• _What to produce_: I'd like the data beneath this line reproduced exactly, without any of its images.

Rendered images with source text:
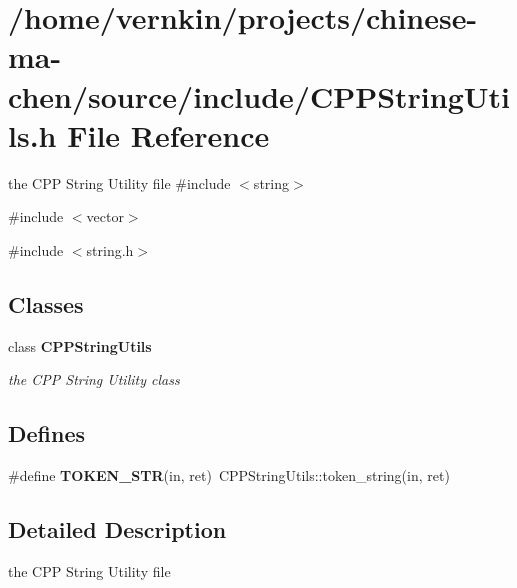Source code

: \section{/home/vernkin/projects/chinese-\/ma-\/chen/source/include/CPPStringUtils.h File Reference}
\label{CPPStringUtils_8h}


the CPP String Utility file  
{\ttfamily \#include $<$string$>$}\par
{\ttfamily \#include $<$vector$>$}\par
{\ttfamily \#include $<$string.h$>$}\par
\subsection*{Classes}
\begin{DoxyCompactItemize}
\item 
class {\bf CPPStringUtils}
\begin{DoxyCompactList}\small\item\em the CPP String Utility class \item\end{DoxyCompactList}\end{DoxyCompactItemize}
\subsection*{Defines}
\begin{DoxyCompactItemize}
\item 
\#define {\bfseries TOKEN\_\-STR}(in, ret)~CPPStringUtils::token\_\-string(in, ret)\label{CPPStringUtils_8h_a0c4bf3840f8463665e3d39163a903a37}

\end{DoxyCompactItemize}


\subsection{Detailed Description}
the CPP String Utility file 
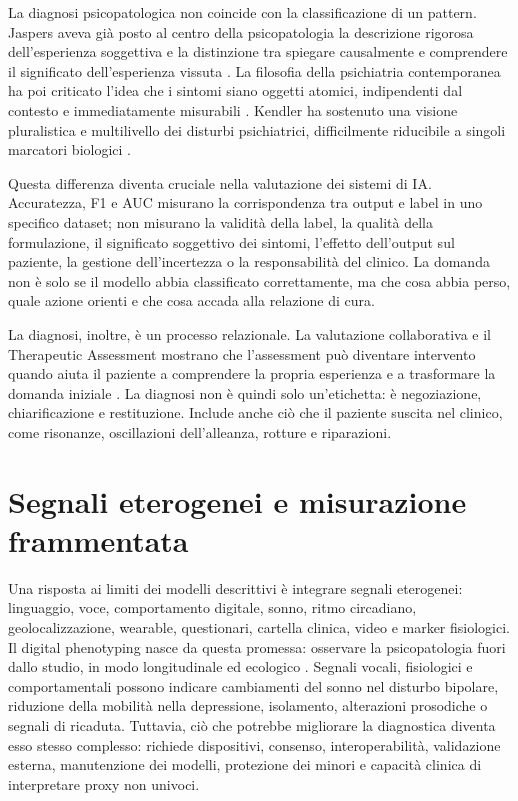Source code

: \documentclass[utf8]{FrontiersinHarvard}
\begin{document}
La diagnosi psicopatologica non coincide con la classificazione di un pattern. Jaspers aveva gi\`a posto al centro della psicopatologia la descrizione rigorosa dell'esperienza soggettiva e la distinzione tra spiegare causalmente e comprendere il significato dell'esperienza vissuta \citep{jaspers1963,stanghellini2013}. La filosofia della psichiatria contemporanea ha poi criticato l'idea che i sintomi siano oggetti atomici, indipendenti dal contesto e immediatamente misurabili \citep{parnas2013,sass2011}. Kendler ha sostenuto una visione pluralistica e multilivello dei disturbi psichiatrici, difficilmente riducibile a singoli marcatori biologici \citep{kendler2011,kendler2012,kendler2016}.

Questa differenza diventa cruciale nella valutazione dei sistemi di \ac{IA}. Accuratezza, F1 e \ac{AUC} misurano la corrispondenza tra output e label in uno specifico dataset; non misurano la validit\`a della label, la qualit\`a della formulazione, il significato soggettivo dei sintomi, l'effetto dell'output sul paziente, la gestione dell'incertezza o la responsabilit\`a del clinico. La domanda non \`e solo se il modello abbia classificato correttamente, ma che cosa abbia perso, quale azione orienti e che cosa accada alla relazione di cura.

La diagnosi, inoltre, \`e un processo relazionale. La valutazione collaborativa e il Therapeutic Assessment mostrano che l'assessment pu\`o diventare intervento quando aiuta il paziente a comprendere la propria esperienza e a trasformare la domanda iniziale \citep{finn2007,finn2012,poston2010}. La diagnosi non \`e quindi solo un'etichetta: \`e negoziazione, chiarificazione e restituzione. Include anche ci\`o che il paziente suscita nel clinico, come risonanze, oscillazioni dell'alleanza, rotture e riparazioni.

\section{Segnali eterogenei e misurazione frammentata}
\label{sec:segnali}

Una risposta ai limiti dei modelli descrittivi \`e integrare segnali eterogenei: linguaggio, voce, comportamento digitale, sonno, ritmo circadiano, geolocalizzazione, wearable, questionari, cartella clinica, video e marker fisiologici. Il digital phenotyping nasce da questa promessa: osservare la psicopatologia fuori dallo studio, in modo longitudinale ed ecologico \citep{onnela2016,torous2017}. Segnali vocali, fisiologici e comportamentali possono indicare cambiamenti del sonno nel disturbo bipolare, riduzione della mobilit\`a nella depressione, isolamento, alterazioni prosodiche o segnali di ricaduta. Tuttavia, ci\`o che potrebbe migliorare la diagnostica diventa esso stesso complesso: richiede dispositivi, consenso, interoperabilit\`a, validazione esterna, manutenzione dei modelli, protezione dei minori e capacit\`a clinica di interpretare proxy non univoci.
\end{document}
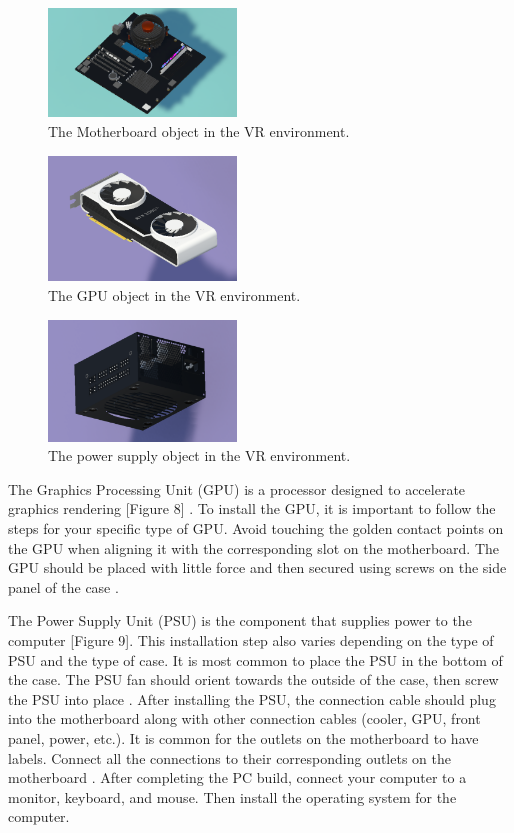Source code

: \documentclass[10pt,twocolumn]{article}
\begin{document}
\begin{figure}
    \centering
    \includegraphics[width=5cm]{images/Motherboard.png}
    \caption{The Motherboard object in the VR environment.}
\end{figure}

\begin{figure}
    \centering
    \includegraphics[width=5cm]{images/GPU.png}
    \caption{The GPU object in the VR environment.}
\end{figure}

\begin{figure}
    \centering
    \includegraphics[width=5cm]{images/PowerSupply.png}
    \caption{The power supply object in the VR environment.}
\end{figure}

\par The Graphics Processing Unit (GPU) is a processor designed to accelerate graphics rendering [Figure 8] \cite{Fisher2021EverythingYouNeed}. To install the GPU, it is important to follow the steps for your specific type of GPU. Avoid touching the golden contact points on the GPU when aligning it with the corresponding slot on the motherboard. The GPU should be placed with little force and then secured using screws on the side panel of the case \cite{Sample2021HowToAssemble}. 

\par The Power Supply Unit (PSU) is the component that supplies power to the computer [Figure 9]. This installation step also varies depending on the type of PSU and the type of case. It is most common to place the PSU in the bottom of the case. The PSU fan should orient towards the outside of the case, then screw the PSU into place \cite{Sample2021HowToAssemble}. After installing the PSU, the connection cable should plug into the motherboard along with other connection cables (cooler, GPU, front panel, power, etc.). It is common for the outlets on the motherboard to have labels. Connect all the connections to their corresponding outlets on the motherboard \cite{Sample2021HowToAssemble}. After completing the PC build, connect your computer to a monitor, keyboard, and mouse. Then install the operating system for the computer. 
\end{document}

• _Exercise result_:
Source code

: \section{/home/vernkin/projects/chinese-\/ma-\/chen/source/include/CPPStringUtils.h File Reference}
\label{CPPStringUtils_8h}


the CPP String Utility file  
{\ttfamily \#include $<$string$>$}\par
{\ttfamily \#include $<$vector$>$}\par
{\ttfamily \#include $<$string.h$>$}\par
\subsection*{Classes}
\begin{DoxyCompactItemize}
\item 
class {\bf CPPStringUtils}
\begin{DoxyCompactList}\small\item\em the CPP String Utility class \item\end{DoxyCompactList}\end{DoxyCompactItemize}
\subsection*{Defines}
\begin{DoxyCompactItemize}
\item 
\#define {\bfseries TOKEN\_\-STR}(in, ret)~CPPStringUtils::token\_\-string(in, ret)\label{CPPStringUtils_8h_a0c4bf3840f8463665e3d39163a903a37}

\end{DoxyCompactItemize}


\subsection{Detailed Description}
the CPP String Utility file 
Source code

: \documentclass[utf8]{FrontiersinHarvard}
\begin{document}
La diagnosi psicopatologica non coincide con la classificazione di un pattern. Jaspers aveva gi\`a posto al centro della psicopatologia la descrizione rigorosa dell'esperienza soggettiva e la distinzione tra spiegare causalmente e comprendere il significato dell'esperienza vissuta \citep{jaspers1963,stanghellini2013}. La filosofia della psichiatria contemporanea ha poi criticato l'idea che i sintomi siano oggetti atomici, indipendenti dal contesto e immediatamente misurabili \citep{parnas2013,sass2011}. Kendler ha sostenuto una visione pluralistica e multilivello dei disturbi psichiatrici, difficilmente riducibile a singoli marcatori biologici \citep{kendler2011,kendler2012,kendler2016}.

Questa differenza diventa cruciale nella valutazione dei sistemi di \ac{IA}. Accuratezza, F1 e \ac{AUC} misurano la corrispondenza tra output e label in uno specifico dataset; non misurano la validit\`a della label, la qualit\`a della formulazione, il significato soggettivo dei sintomi, l'effetto dell'output sul paziente, la gestione dell'incertezza o la responsabilit\`a del clinico. La domanda non \`e solo se il modello abbia classificato correttamente, ma che cosa abbia perso, quale azione orienti e che cosa accada alla relazione di cura.

La diagnosi, inoltre, \`e un processo relazionale. La valutazione collaborativa e il Therapeutic Assessment mostrano che l'assessment pu\`o diventare intervento quando aiuta il paziente a comprendere la propria esperienza e a trasformare la domanda iniziale \citep{finn2007,finn2012,poston2010}. La diagnosi non \`e quindi solo un'etichetta: \`e negoziazione, chiarificazione e restituzione. Include anche ci\`o che il paziente suscita nel clinico, come risonanze, oscillazioni dell'alleanza, rotture e riparazioni.

\section{Segnali eterogenei e misurazione frammentata}
\label{sec:segnali}

Una risposta ai limiti dei modelli descrittivi \`e integrare segnali eterogenei: linguaggio, voce, comportamento digitale, sonno, ritmo circadiano, geolocalizzazione, wearable, questionari, cartella clinica, video e marker fisiologici. Il digital phenotyping nasce da questa promessa: osservare la psicopatologia fuori dallo studio, in modo longitudinale ed ecologico \citep{onnela2016,torous2017}. Segnali vocali, fisiologici e comportamentali possono indicare cambiamenti del sonno nel disturbo bipolare, riduzione della mobilit\`a nella depressione, isolamento, alterazioni prosodiche o segnali di ricaduta. Tuttavia, ci\`o che potrebbe migliorare la diagnostica diventa esso stesso complesso: richiede dispositivi, consenso, interoperabilit\`a, validazione esterna, manutenzione dei modelli, protezione dei minori e capacit\`a clinica di interpretare proxy non univoci.
\end{document}
Source code

: \documentclass[10pt,twocolumn]{article}
\begin{document}
\begin{figure}
    \centering
    \includegraphics[width=5cm]{images/Motherboard.png}
    \caption{The Motherboard object in the VR environment.}
\end{figure}

\begin{figure}
    \centering
    \includegraphics[width=5cm]{images/GPU.png}
    \caption{The GPU object in the VR environment.}
\end{figure}

\begin{figure}
    \centering
    \includegraphics[width=5cm]{images/PowerSupply.png}
    \caption{The power supply object in the VR environment.}
\end{figure}

\par The Graphics Processing Unit (GPU) is a processor designed to accelerate graphics rendering [Figure 8] \cite{Fisher2021EverythingYouNeed}. To install the GPU, it is important to follow the steps for your specific type of GPU. Avoid touching the golden contact points on the GPU when aligning it with the corresponding slot on the motherboard. The GPU should be placed with little force and then secured using screws on the side panel of the case \cite{Sample2021HowToAssemble}. 

\par The Power Supply Unit (PSU) is the component that supplies power to the computer [Figure 9]. This installation step also varies depending on the type of PSU and the type of case. It is most common to place the PSU in the bottom of the case. The PSU fan should orient towards the outside of the case, then screw the PSU into place \cite{Sample2021HowToAssemble}. After installing the PSU, the connection cable should plug into the motherboard along with other connection cables (cooler, GPU, front panel, power, etc.). It is common for the outlets on the motherboard to have labels. Connect all the connections to their corresponding outlets on the motherboard \cite{Sample2021HowToAssemble}. After completing the PC build, connect your computer to a monitor, keyboard, and mouse. Then install the operating system for the computer. 
\end{document}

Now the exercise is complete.